CPI's Top 10 De-escalation Tips
We view humanity as full of potential, not hopelessly problematic.
Here on the blog, I recently took two weeks to break down CPI’s Top 10 De-Escalation Tips, one day at a time. In this post, you’ll find links to each of these tips in case you’d like to bookmark them for future reference. Each post discusses an individual de-escalation tip, shares relevant CPI resources that can deepen your understanding of the tip, and includes a handy visual aid that you can feel free to share.

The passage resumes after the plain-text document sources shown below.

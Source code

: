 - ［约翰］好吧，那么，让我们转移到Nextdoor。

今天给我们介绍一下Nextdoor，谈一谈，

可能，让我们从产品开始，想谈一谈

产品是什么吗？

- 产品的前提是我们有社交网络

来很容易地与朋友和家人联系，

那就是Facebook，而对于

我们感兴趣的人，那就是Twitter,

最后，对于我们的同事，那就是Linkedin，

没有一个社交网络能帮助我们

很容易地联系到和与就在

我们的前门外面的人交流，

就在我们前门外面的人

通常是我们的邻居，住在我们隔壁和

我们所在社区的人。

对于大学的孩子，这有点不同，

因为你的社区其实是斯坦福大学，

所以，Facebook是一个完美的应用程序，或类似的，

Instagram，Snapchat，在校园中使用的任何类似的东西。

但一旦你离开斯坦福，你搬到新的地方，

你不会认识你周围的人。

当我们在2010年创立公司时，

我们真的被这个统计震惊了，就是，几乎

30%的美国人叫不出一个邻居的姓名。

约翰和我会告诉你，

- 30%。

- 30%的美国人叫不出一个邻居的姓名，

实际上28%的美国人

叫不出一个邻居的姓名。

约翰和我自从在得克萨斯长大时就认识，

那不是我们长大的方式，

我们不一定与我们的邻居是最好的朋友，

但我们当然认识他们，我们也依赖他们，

CPI’s Top 10 De-Escalation Tips:
- Be Empathic and Nonjudgmental
- Respect Personal Space
- Use Nonthreatening Nonverbals
- Avoid Overreacting
- Focus on Feelings
- Ignore Challenging Questions
- Set Limits
- Choose Wisely What You Insist Upon
- Allow Silence for Reflection
- Allow Time for Decisions
In the light of the tragic disasters and violence which have made headlines with their brutality and upended communities with crisis, it feels almost glib to suggest that de-escalation is really ever this simple. The truth is that there is no magic recipe for keeping terrible things from happening in the world. But there is a way that you can respond to terrible events that is constructive, positive, and impacts real resolution. That’s why CPI training is not so much a series of steps as it is a philosophy for viewing humanity as full of potential instead of hopelessly problematic. CPI training is about support, not suppression, and about seeing each other with the humanity and compassion that each of us wants to be seen with.

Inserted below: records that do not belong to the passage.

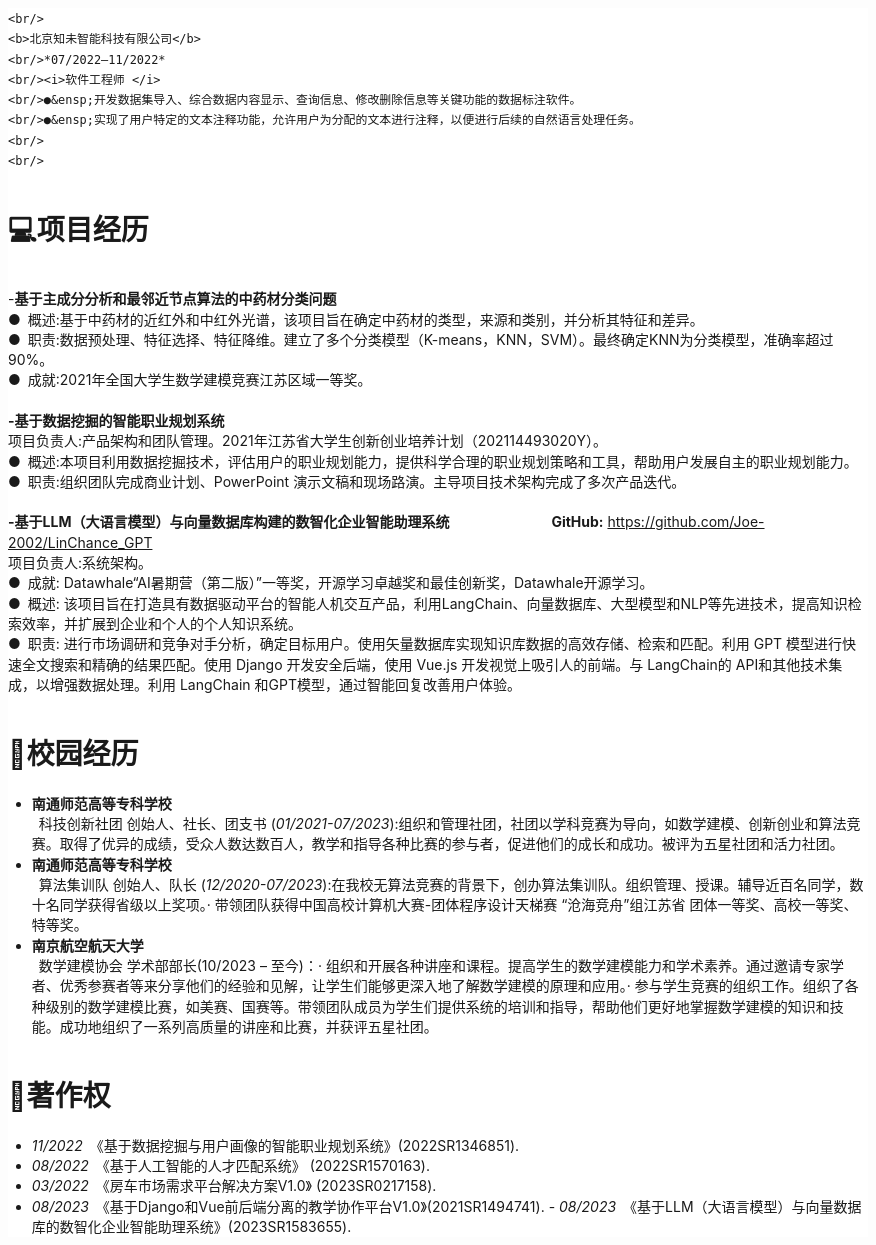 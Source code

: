     <br/>
    <b>北京知未智能科技有限公司</b>
    <br/>*07/2022–11/2022*
    <br/><i>软件工程师 </i>  
    <br/>●&ensp;开发数据集导入、综合数据内容显示、查询信息、修改删除信息等关键功能的数据标注软件。
    <br/>●&ensp;实现了用户特定的文本注释功能，允许用户为分配的文本进行注释，以便进行后续的自然语言处理任务。
    <br/>
    <br/>
    
# 💻项目经历
<br/>-<b>基于主成分分析和最邻近节点算法的中药材分类问题</b>
 <br/>●&ensp;概述:基于中药材的近红外和中红外光谱，该项目旨在确定中药材的类型，来源和类别，并分析其特征和差异。
    <br/>●&ensp;职责:数据预处理、特征选择、特征降维。建立了多个分类模型（K-means，KNN，SVM）。最终确定KNN为分类模型，准确率超过90%。
    <br/>●&ensp;成就:2021年全国大学生数学建模竞赛江苏区域一等奖。
    <br/>
    <br/>
    <b>-基于数据挖掘的智能职业规划系统</b>
    <br/>项目负责人:产品架构和团队管理。2021年江苏省大学生创新创业培养计划（202114493020Y）。
    <br/>●&ensp;概述:本项目利用数据挖掘技术，评估用户的职业规划能力，提供科学合理的职业规划策略和工具，帮助用户发展自主的职业规划能力。
    <br/>●&ensp;职责:组织团队完成商业计划、PowerPoint 演示文稿和现场路演。主导项目技术架构完成了多次产品迭代。
    <br/>
    <br/>
    <b>-基于LLM（大语言模型）与向量数据库构建的数智化企业智能助理系统</b> &ensp;&ensp;&ensp;&ensp;&ensp;&ensp;&ensp;&ensp;&ensp;&ensp;&ensp;&ensp;&ensp;&ensp;<b>GitHub:</b> https://github.com/Joe-2002/LinChance_GPT
    <br/>项目负责人:系统架构。
    <br/>●&ensp;成就: Datawhale“AI暑期营（第二版）”一等奖，开源学习卓越奖和最佳创新奖，Datawhale开源学习。
    <br/>●&ensp;概述: 该项目旨在打造具有数据驱动平台的智能人机交互产品，利用LangChain、向量数据库、大型模型和NLP等先进技术，提高知识检索效率，并扩展到企业和个人的个人知识系统。
     <br/>●&ensp;职责: 进行市场调研和竞争对手分析，确定目标用户。使用矢量数据库实现知识库数据的高效存储、检索和匹配。利用 GPT 模型进行快速全文搜索和精确的结果匹配。使用 Django 开发安全后端，使用 Vue.js 开发视觉上吸引人的前端。与 LangChain的 API和其他技术集成，以增强数据处理。利用 LangChain 和GPT模型，通过智能回复改善用户体验。

# 📜校园经历 
- <b>南通师范高等专科学校</b> 
    <br/>&ensp;科技创新社团 创始人、社长、团支书 (*01/2021-07/2023*):组织和管理社团，社团以学科竞赛为导向，如数学建模、创新创业和算法竞赛。取得了优异的成绩，受众人数达数百人，教学和指导各种比赛的参与者，促进他们的成长和成功。被评为五星社团和活力社团。
- <b> 南通师范高等专科学校</b> 
    <br/>&ensp;算法集训队 创始人、队长  (*12/2020-07/2023*):在我校无算法竞赛的背景下，创办算法集训队。组织管理、授课。辅导近百名同学，数十名同学获得省级以上奖项。·	带领团队获得中国高校计算机大赛-团体程序设计天梯赛 “沧海竞舟”组江苏省 团体一等奖、高校一等奖、特等奖。
- <b> 南京航空航天大学</b> 
    <br/>&ensp;数学建模协会 学术部部长(10/2023 – 至今)：·	组织和开展各种讲座和课程。提高学生的数学建模能力和学术素养。通过邀请专家学者、优秀参赛者等来分享他们的经验和见解，让学生们能够更深入地了解数学建模的原理和应用。·	参与学生竞赛的组织工作。组织了各种级别的数学建模比赛，如美赛、国赛等。带领团队成员为学生们提供系统的培训和指导，帮助他们更好地掌握数学建模的知识和技能。成功地组织了一系列高质量的讲座和比赛，并获评五星社团。
# 📝著作权  
- *11/2022*&ensp;《基于数据挖掘与用户画像的智能职业规划系统》(2022SR1346851).       
- *08/2022*&ensp;《基于人工智能的人才匹配系统》 (2022SR1570163).           
- *03/2022*&ensp;《房车市场需求平台解决方案V1.0》 (2023SR0217158).         
- *08/2023*&ensp;《基于Django和Vue前后端分离的教学协作平台V1.0》(2021SR1494741).  - *08/2023*&ensp;《基于LLM（大语言模型）与向量数据库的数智化企业智能助理系统》(2023SR1583655).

We cannot control what happens in the world. We can control how we respond to it.
In a recent episode of Unrestrained, a CPI podcast, Certified Instructor and employment counselor Denise Esson shared this thought: “CPI training is not exclusive to workplace settings. It is meant to be used in the workplace, but I truly believe that you take it with you in your daily interactions with your family, your friends, your colleagues, customers, clients, neighbors, people walking by, driving. For me, it's those basic principles of the training that grow out of the basic principles of humanity and decency. Respect each other. Be a servant to each other. Keep each other safe. That's life. That's good living.”

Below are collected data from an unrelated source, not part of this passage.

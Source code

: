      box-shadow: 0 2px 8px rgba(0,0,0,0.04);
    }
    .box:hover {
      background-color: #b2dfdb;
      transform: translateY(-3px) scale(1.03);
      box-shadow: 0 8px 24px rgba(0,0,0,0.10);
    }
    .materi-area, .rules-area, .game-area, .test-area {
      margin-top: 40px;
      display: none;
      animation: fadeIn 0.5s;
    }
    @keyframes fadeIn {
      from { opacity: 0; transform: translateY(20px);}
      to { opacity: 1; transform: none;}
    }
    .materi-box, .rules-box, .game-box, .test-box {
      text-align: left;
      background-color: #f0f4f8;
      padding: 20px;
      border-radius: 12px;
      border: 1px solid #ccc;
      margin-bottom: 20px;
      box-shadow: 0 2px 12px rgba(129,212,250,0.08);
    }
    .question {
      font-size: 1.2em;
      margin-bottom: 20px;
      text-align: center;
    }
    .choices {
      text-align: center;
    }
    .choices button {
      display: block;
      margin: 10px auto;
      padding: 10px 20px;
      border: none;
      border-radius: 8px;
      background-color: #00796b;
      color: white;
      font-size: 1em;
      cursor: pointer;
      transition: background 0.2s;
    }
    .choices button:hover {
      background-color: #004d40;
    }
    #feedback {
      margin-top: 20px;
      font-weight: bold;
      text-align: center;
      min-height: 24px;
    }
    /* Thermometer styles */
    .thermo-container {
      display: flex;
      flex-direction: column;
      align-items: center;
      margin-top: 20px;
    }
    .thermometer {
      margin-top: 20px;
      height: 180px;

Current events in the world remind us all too graphically that conflict and crisis are never as straightforward and simple in life as they are on paper (or in a blog post). That is why Denise’s observation is profoundly well-timed, and deeply insightful. By putting simple strategies to work in each element of our daily life, we acknowledge that we can’t control what other people may do, but we can set a stage of positive potential for what we do. We can prepare the spaces we inhabit to be more receptive to nonviolence, we can empower individuals to respond to crisis more mindfully and compassionately, and we can maintain more hope for healing and recovery from the traumas that crises and conflict can leave in their wake.
We each must do our part to create a culture of caring.
Can a stack of tips save the world? I know it’s not that simple. But a thoughtful, prepared, and supportive approach to the situations we face in life can help us navigate beyond crisis and toward connection. And connection should be the ultimate goal that we share as residents on this planet; we should all strive to deepen and sustain humanity and decency, or as we understand those values here at CPI—Care, Welfare, Safety, and Security℠. CPI training isn’t a magic wand that makes the world a better place, but it is a practical, meaningful process to equip yourself and your staff with the resilience, confidence, and hope to do just that.